Ecloga de Pedro


Ecloga de Pedro

Não sei onde te vi nem quando. Não sei se foi n'um quadro ou se foi no campo real, ao pé de arvores e hervas contemporaneas do corpo; foi n'um quadro talvez, tão idyllica e legivel é a memoria que de ti conservo. Nem sei quando isto [se] passou, ou se se passou realmente — porque póde ser que nem em quadro eu te visse —, mas sei com todo o sentimento da minha intelligencia que esse foi o momento mais calmo da minha vida.

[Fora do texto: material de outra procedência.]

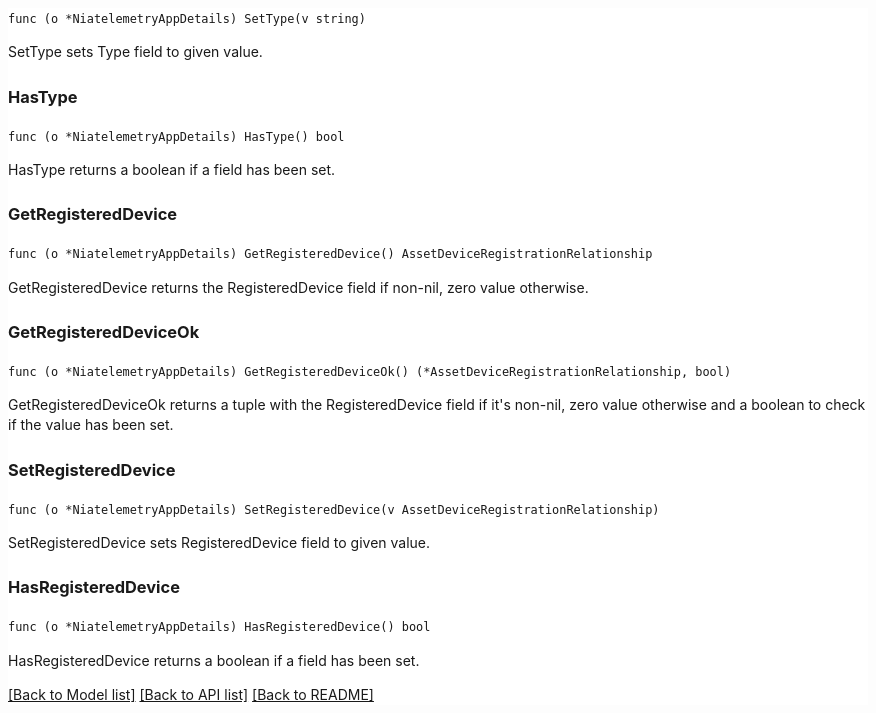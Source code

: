 `func (o *NiatelemetryAppDetails) SetType(v string)`

SetType sets Type field to given value.

### HasType

`func (o *NiatelemetryAppDetails) HasType() bool`

HasType returns a boolean if a field has been set.

### GetRegisteredDevice

`func (o *NiatelemetryAppDetails) GetRegisteredDevice() AssetDeviceRegistrationRelationship`

GetRegisteredDevice returns the RegisteredDevice field if non-nil, zero value otherwise.

### GetRegisteredDeviceOk

`func (o *NiatelemetryAppDetails) GetRegisteredDeviceOk() (*AssetDeviceRegistrationRelationship, bool)`

GetRegisteredDeviceOk returns a tuple with the RegisteredDevice field if it's non-nil, zero value otherwise
and a boolean to check if the value has been set.

### SetRegisteredDevice

`func (o *NiatelemetryAppDetails) SetRegisteredDevice(v AssetDeviceRegistrationRelationship)`

SetRegisteredDevice sets RegisteredDevice field to given value.

### HasRegisteredDevice

`func (o *NiatelemetryAppDetails) HasRegisteredDevice() bool`

HasRegisteredDevice returns a boolean if a field has been set.


[[Back to Model list]](../README.md#documentation-for-models) [[Back to API list]](../README.md#documentation-for-api-endpoints) [[Back to README]](../README.md)



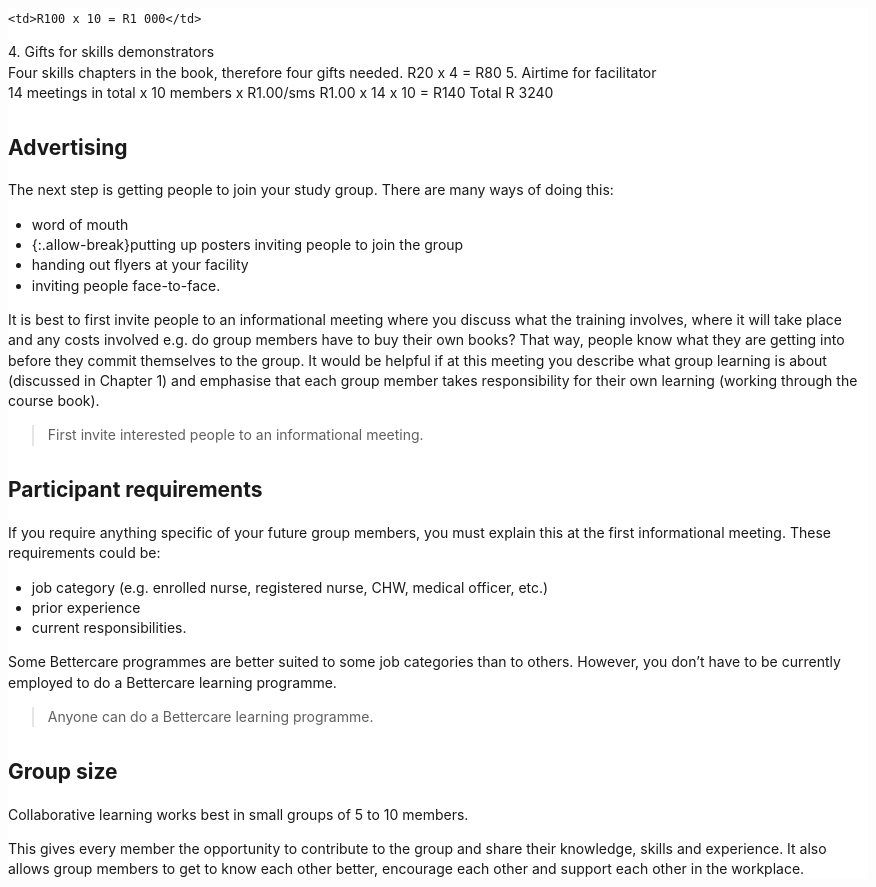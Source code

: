     <td>R100 x 10 = R1 000</td>
  </tr>
  <tr>
    <td>4. Gifts for skills demonstrators<br>Four skills chapters in the book, therefore four gifts needed.</td>
    <td>R20 x 4 = R80</td>
  </tr>
  <tr>
    <td>5. Airtime for facilitator<br>14 meetings in total x 10 members x R1.00/sms</td>
    <td>R1.00 x 14 x 10 = R140</td>
  </tr>
  <tr>
    <td>Total</td>
    <td>R 3240</td>
  </tr>
</table>

## Advertising

The next step is getting people to join your study group. There are many ways of doing this:

* word of mouth
* {:.allow-break}putting up posters inviting people to join the group
* handing out flyers at your facility
* inviting people face-to-face.

It is best to first invite people to an informational meeting where you discuss what the training involves, where it will take place and any costs involved e.g. do group members have to buy their own books? That way, people know what they are getting into before they commit themselves to the group. It would be helpful if at this meeting you describe what group learning is about (discussed in Chapter 1) and emphasise that each group member takes responsibility for their own learning (working through the course book).

> First invite interested people to an informational meeting.

## Participant requirements

If you require anything specific of your future group members, you must explain this at the first informational meeting. These requirements could be:

* job category (e.g. enrolled nurse, registered nurse, CHW, medical officer, etc.)
* prior experience
* current responsibilities.
	
Some Bettercare programmes are better suited to some job categories than to others. However, you don’t have to be currently employed to do a Bettercare learning programme.

> Anyone can do a Bettercare learning programme.

## Group size

Collaborative learning works best in small groups of 5 to 10 members. 

This gives every member the opportunity to contribute to the group and share their knowledge, skills and experience. It also allows group members to get to know each other better, encourage each other and support each other in the workplace.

Vinhas, boeirinha leve, ao lado de um boi manso e enorme, calmos pelo risco largo da estrada. Desde longe — parece-me — eu te vi, e vieste até mim e passaste. Pareceste não reparar na minha presença. Ias lenta e guardadora descuidada do boi grande. O teu olhar esquecera-se de lembrar e tinha uma grande clareira de vida de alma; abandonara-te a consciencia de ti propria. N'esse momento nada mais eras do que um ☐

Vendo-te recordei que as cidades mudam mas os campos são eternos. Chamam biblicas as pedras e aos montes, porque são os mesmos, do mesmo modo, que os dos tempos biblicos deviam ter sido.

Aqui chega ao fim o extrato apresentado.